- _EXERCISE DESCRIPTION_: Repeat every record below exactly, leaving out the pictures.

- _THE DATA_:
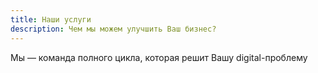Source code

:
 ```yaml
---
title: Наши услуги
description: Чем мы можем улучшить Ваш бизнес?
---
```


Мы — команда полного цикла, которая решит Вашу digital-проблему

- _WRITTEN SOLUTION_:
Source code

:
 ```yaml
---
title: Наши услуги
description: Чем мы можем улучшить Ваш бизнес?
---
```


Мы — команда полного цикла, которая решит Вашу digital-проблему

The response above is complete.